電動アシストカーゴバイクは日本でも流行る?-Tern Bicyclesが「HSD」を発表

欧米ではクルマから自転車に乗り換えている人が、本当に増えています。さすがに「移動手段は自転車だけ」という人は少数派ですが、2台あったクルマの1台を自転車に替えたという人は、筆者の知っている範囲でもかなりいます。自転車の中でも、子どもの送り迎えや買い物に使えるカーゴバイクは高い人気を得ています。

「HSD」も、そんなカーゴバイクのひとつ。折り畳み自転車などを開発・販売しているTern Bicyclesが発表した電動アシスト付きのカーゴバイクです。

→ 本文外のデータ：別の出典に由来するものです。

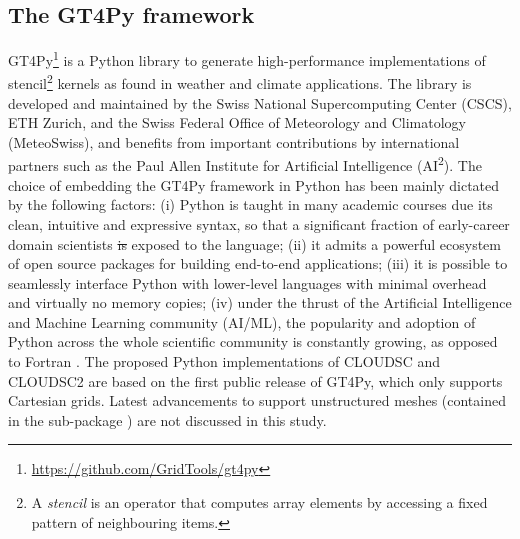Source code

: \documentclass[gmd,manuscript,online]{copernicus}
\makeatletter
\theoremstyle{theorem}
\theoremstyle{definition}
\theoremstyle{remark}
\theoremstyle{proposition}
\providecommand{\DIFadd}[1]{{\protect\color{blue}\uwave{#1}}} %
\providecommand{\DIFdel}[1]{{\protect\color{red}\sout{#1}}} %
\providecommand{\DIFaddbegin}{} %
\providecommand{\DIFaddend}{} %
\providecommand{\DIFdelbegin}{} %
\providecommand{\DIFdelend}{} %
\newcommand{\DIFscaledelfig}{0.5}
\newlength{\DIFdelgraphicswidth} %
\newlength{\DIFdelgraphicsheight} %
\newcommand{\DIFaddincludegraphics}[2][]{{\color{blue}\fbox{\DIFOincludegraphics[#1]{#2}}}} %
\newcommand{\DIFdelincludegraphics}[2][]{%
\sbox{\DIFdelgraphicsbox}{\DIFOincludegraphics[#1]{#2}}%
\settoboxwidth{\DIFdelgraphicswidth}{\DIFdelgraphicsbox} %
\settoboxtotalheight{\DIFdelgraphicsheight}{\DIFdelgraphicsbox} %
\scalebox{\DIFscaledelfig}{%
\parbox[b]{\DIFdelgraphicswidth}{\usebox{\DIFdelgraphicsbox}\\[-\baselineskip] \rule{\DIFdelgraphicswidth}{0em}}\llap{\resizebox{\DIFdelgraphicswidth}{\DIFdelgraphicsheight}{%
\setlength{\unitlength}{\DIFdelgraphicswidth}%
\begin{picture}(1,1)%
\thicklines\linethickness{2pt} %
{\color[rgb]{1,0,0}\put(0,0){\framebox(1,1){}}}%
{\color[rgb]{1,0,0}\put(0,0){\line( 1,1){1}}}%
{\color[rgb]{1,0,0}\put(0,1){\line(1,-1){1}}}%
\end{picture}%
}\hspace*{3pt}}} %
} %
\DeclareRobustCommand{\DIFaddbegin}{\DIFOaddbegin \let\includegraphics\DIFaddincludegraphics} %
\DeclareRobustCommand{\DIFaddend}{\DIFOaddend \let\includegraphics\DIFOincludegraphics} %
\DeclareRobustCommand{\DIFdelbegin}{\DIFOdelbegin \let\includegraphics\DIFdelincludegraphics} %
\DeclareRobustCommand{\DIFdelend}{\DIFOaddend \let\includegraphics\DIFOincludegraphics} %
\let\sout@orig\sout %
\renewcommand{\sout}[1]{\ifmmode\text{\sout@orig{\ensuremath{#1}}}\else\sout@orig{#1}\fi} %
\makeatother
\begin{document}
	\subsection{The GT4Py framework}
	\label{section:gt4py}

	GT4Py\footnote{\url{https://github.com/GridTools/gt4py}} is a Python library to generate high-performance implementations of stencil\footnote{A \emph{stencil} is an operator that computes array elements by accessing a fixed pattern of neighbouring items.} kernels as found in weather and climate applications. The library is developed and maintained by the Swiss National Supercomputing Center (CSCS), ETH Zurich, and the Swiss Federal Office of Meteorology and Climatology (MeteoSwiss), and benefits from important contributions by international partners such as the Paul Allen Institute for Artificial Intelligence (AI\textsuperscript{2}). The choice of embedding the GT4Py framework in Python has been mainly dictated by the following factors: (i) Python is taught in many academic courses due its clean, intuitive and expressive syntax, so that a significant fraction of early-career domain scientists \DIFdelbegin \DIFdel{is }\DIFdelend \DIFaddbegin \DIFadd{are }\DIFaddend exposed to the language; (ii) it admits a powerful ecosystem of open source packages for building end-to-end applications; (iii) it is possible to seamlessly interface Python with lower-level languages with minimal overhead and virtually no memory copies; (iv) under the thrust of the Artificial Intelligence and Machine Learning community (AI/ML), the popularity and adoption of Python across the whole scientific community is constantly growing, as opposed to Fortran \citep{shipman23}. The proposed Python implementations of CLOUDSC and CLOUDSC2 are based on the first public release of GT4Py, which only supports Cartesian grids. Latest advancements to support unstructured meshes (contained in the sub-package ) are not discussed in this study.
\end{document}
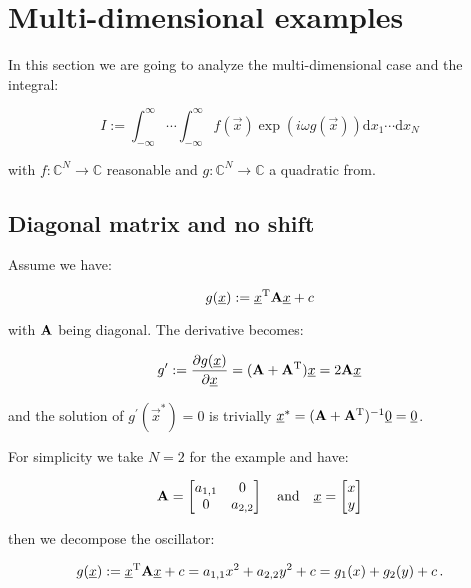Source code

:\documentclass[a4paper,10pt]{article}
\begin{document}
\section{Multi-dimensional examples}

In this section we are going to analyze the multi-dimensional case
and the integral:

\begin{equation} \label{eq:mv_integral}
 I := \int_{-\infty}^{\infty} \cdots \int_{-\infty}^{\infty} f(\vec{x}) \exp(i \omega g(\vec{x})) \mathrm{d}x_1 \cdots \mathrm{d}x_N
\end{equation}

with $f:\mathbb{C}^N \rightarrow \mathbb{C}$ reasonable and $g:\mathbb{C}^N \rightarrow \mathbb{C}$
a quadratic from.


\subsection{Diagonal matrix and no shift}
\label{sec:mv_diag_nlt}

Assume we have:

\begin{equation}
 g(\underline{x}) := \underline{x}{}^{\textnormal{T}} \mathbf{A} \underline{x} + c
\end{equation}

with $\mathbf{A}$ being diagonal. The derivative becomes:

\begin{equation}
 g^\prime := \frac{\partial g(\underline{x})}{\partial \underline{x}} = (\mathbf{A}+\mathbf{A}{}^{\textnormal{T}}) \underline{x} = 2 \mathbf{A} \underline{x}
\end{equation}

and the solution of $g^\prime(\vec{x}^{*}) = 0$ is trivially $\underline{x}^{*} = (\mathbf{A}+\mathbf{A}{}^{\textnormal{T}}){}^{-1} \underline{0} = \underline{0}$.

For simplicity we take $N=2$ for the example and have:

\begin{equation}
 \mathbf{A} =
 \begin{bmatrix}
  a_{1,1} & 0 \\ 0 & a_{2,2}
 \end{bmatrix}
 \quad \mathrm{and} \quad
 \underline{x} =
 \begin{bmatrix}
  x \\ y
 \end{bmatrix}
\end{equation}

then we decompose the oscillator:

\begin{equation}
 g(\underline{x}) := \underline{x}{}^{\textnormal{T}} \mathbf{A} \underline{x} + c = a_{1,1} x^2 + a_{2,2} y^2 + c = g_1(x) + g_2(y) + c \,.
\end{equation}
\end{document}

電動アシストカーゴバイクは日本でも流行る?-Tern Bicyclesが「HSD」を発表
Tern Bicyclesの電動アシストカーゴバイク「HSD」

ある程度はクルマの代わりに使えるカーゴバイクで、週末のまとめ買いにも子どもの送り迎えにも便利です。電動アシストが装備されているので、荷物満載でも楽に移動できるというメリットを持っています。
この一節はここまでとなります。